Set the entries down again exactly; none may be skipped.

= Beginning of Section =

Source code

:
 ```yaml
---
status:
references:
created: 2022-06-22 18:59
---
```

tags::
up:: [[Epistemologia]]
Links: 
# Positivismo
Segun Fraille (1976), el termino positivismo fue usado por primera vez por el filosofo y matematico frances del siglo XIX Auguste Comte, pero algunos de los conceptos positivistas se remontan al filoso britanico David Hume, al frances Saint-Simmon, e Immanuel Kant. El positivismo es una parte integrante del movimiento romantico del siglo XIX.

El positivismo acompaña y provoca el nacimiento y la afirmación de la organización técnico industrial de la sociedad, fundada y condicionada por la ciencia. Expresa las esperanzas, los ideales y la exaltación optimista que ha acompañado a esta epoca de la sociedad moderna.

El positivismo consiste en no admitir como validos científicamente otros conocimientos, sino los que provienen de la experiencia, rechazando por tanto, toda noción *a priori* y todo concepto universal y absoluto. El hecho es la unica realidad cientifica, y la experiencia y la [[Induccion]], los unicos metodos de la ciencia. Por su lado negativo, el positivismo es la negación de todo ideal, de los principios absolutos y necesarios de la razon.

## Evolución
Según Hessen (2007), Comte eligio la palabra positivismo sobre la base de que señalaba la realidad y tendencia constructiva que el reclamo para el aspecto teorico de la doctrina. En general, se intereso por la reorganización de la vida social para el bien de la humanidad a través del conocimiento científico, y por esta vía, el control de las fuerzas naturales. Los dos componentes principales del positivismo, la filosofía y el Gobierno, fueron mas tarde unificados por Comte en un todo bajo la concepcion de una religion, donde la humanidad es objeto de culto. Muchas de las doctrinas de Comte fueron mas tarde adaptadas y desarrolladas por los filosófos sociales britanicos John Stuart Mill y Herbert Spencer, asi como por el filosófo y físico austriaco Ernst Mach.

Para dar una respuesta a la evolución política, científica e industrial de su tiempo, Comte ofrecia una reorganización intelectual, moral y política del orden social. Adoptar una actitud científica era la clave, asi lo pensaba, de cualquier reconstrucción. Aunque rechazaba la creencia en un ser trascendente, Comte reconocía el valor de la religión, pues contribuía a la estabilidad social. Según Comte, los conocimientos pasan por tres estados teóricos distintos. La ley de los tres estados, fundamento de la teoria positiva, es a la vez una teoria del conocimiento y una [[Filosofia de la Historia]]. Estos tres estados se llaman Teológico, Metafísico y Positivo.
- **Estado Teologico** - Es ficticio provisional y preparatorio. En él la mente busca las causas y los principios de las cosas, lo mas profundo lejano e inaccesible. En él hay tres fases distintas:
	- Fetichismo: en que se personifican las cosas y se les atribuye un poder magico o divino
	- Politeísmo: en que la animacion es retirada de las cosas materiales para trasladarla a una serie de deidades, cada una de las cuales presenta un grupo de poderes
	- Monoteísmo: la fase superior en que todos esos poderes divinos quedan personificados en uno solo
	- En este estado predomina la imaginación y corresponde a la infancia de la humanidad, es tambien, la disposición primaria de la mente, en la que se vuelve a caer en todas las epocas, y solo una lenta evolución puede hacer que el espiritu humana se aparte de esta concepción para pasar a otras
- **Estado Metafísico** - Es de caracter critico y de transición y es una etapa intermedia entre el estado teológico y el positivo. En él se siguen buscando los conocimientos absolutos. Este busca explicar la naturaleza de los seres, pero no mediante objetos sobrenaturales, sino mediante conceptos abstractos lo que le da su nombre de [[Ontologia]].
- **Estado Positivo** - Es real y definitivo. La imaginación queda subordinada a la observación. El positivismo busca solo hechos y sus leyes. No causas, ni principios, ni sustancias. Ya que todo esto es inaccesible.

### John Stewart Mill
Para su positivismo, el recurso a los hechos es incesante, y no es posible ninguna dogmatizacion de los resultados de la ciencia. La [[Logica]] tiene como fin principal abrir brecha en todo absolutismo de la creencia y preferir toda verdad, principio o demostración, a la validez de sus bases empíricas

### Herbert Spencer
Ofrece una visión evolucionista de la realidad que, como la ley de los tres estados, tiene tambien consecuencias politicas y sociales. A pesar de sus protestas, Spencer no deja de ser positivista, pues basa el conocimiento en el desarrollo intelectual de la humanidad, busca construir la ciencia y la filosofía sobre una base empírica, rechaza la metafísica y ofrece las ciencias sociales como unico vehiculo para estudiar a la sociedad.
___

= End of Section =

**Result for this exercise**
Source code

:
 ```yaml
---
status:
references:
created: 2022-06-22 18:59
---
```

tags::
up:: [[Epistemologia]]
Links: 
# Positivismo
Segun Fraille (1976), el termino positivismo fue usado por primera vez por el filosofo y matematico frances del siglo XIX Auguste Comte, pero algunos de los conceptos positivistas se remontan al filoso britanico David Hume, al frances Saint-Simmon, e Immanuel Kant. El positivismo es una parte integrante del movimiento romantico del siglo XIX.

El positivismo acompaña y provoca el nacimiento y la afirmación de la organización técnico industrial de la sociedad, fundada y condicionada por la ciencia. Expresa las esperanzas, los ideales y la exaltación optimista que ha acompañado a esta epoca de la sociedad moderna.

El positivismo consiste en no admitir como validos científicamente otros conocimientos, sino los que provienen de la experiencia, rechazando por tanto, toda noción *a priori* y todo concepto universal y absoluto. El hecho es la unica realidad cientifica, y la experiencia y la [[Induccion]], los unicos metodos de la ciencia. Por su lado negativo, el positivismo es la negación de todo ideal, de los principios absolutos y necesarios de la razon.

## Evolución
Según Hessen (2007), Comte eligio la palabra positivismo sobre la base de que señalaba la realidad y tendencia constructiva que el reclamo para el aspecto teorico de la doctrina. En general, se intereso por la reorganización de la vida social para el bien de la humanidad a través del conocimiento científico, y por esta vía, el control de las fuerzas naturales. Los dos componentes principales del positivismo, la filosofía y el Gobierno, fueron mas tarde unificados por Comte en un todo bajo la concepcion de una religion, donde la humanidad es objeto de culto. Muchas de las doctrinas de Comte fueron mas tarde adaptadas y desarrolladas por los filosófos sociales britanicos John Stuart Mill y Herbert Spencer, asi como por el filosófo y físico austriaco Ernst Mach.

Para dar una respuesta a la evolución política, científica e industrial de su tiempo, Comte ofrecia una reorganización intelectual, moral y política del orden social. Adoptar una actitud científica era la clave, asi lo pensaba, de cualquier reconstrucción. Aunque rechazaba la creencia en un ser trascendente, Comte reconocía el valor de la religión, pues contribuía a la estabilidad social. Según Comte, los conocimientos pasan por tres estados teóricos distintos. La ley de los tres estados, fundamento de la teoria positiva, es a la vez una teoria del conocimiento y una [[Filosofia de la Historia]]. Estos tres estados se llaman Teológico, Metafísico y Positivo.
- **Estado Teologico** - Es ficticio provisional y preparatorio. En él la mente busca las causas y los principios de las cosas, lo mas profundo lejano e inaccesible. En él hay tres fases distintas:
	- Fetichismo: en que se personifican las cosas y se les atribuye un poder magico o divino
	- Politeísmo: en que la animacion es retirada de las cosas materiales para trasladarla a una serie de deidades, cada una de las cuales presenta un grupo de poderes
	- Monoteísmo: la fase superior en que todos esos poderes divinos quedan personificados en uno solo
	- En este estado predomina la imaginación y corresponde a la infancia de la humanidad, es tambien, la disposición primaria de la mente, en la que se vuelve a caer en todas las epocas, y solo una lenta evolución puede hacer que el espiritu humana se aparte de esta concepción para pasar a otras
- **Estado Metafísico** - Es de caracter critico y de transición y es una etapa intermedia entre el estado teológico y el positivo. En él se siguen buscando los conocimientos absolutos. Este busca explicar la naturaleza de los seres, pero no mediante objetos sobrenaturales, sino mediante conceptos abstractos lo que le da su nombre de [[Ontologia]].
- **Estado Positivo** - Es real y definitivo. La imaginación queda subordinada a la observación. El positivismo busca solo hechos y sus leyes. No causas, ni principios, ni sustancias. Ya que todo esto es inaccesible.

### John Stewart Mill
Para su positivismo, el recurso a los hechos es incesante, y no es posible ninguna dogmatizacion de los resultados de la ciencia. La [[Logica]] tiene como fin principal abrir brecha en todo absolutismo de la creencia y preferir toda verdad, principio o demostración, a la validez de sus bases empíricas

### Herbert Spencer
Ofrece una visión evolucionista de la realidad que, como la ley de los tres estados, tiene tambien consecuencias politicas y sociales. A pesar de sus protestas, Spencer no deja de ser positivista, pues basa el conocimiento en el desarrollo intelectual de la humanidad, busca construir la ciencia y la filosofía sobre una base empírica, rechaza la metafísica y ofrece las ciencias sociales como unico vehiculo para estudiar a la sociedad.
___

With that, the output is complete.